Combine lamb mince, water, onion, parsley, garlic, cumin, sumac, cinnamon, cayenne pepper (if using) and tomato paste in a bowl. Add flour, egg white and stir until combined. Season with salt and pepper. Divide mixture into balls, using about 1 tablespoon for each one. Place on a tray or plate, cover and pop in the fridge until you are ready to cook them. Remove kofta from the fridge 30 minutes before you want to cook allowing them to reach room temperature and heat the oven to 180ºc. Spray a shallow baking tray with oil and arrange kofta. Spray kofta lightly with oil and bake in oven for 20 minutes until golden brown and cooked through. Serve with salad.

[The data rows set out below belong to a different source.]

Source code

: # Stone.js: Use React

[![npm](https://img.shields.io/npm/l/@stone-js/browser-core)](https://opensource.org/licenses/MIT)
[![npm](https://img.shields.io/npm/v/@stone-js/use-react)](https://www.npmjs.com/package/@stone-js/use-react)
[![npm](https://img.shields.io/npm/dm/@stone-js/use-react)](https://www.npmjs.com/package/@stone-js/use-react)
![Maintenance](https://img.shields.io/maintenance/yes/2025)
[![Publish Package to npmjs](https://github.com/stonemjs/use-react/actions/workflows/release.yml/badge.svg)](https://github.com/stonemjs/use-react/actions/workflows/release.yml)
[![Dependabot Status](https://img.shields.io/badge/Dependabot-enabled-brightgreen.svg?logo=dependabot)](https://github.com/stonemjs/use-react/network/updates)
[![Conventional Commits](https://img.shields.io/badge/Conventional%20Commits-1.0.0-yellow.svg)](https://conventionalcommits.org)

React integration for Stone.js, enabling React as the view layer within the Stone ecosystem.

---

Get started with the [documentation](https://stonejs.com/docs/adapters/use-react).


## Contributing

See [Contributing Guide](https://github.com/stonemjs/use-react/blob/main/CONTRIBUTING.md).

To make salad, pile everything into a salad bowl and top with dressing (if using). Serve with hot pita bread and few lemon wedges.

Why it’s good for you
Kofta are usually fried in oil. This recipe uses lean meat plus the kofta is baked using a little spray. I have given you the option of having dressing or not because sometimes you just don’t feel like it and a little fresh lemon juice works just as well.
Kofta and Salad (without dressing) 1044.6kj (249.5cal); 10.13g total fat (4.1g saturated fat); 2.9g fibre
Dressing: 190kj (45.4cal); 4g total fat (0.6g saturated fat)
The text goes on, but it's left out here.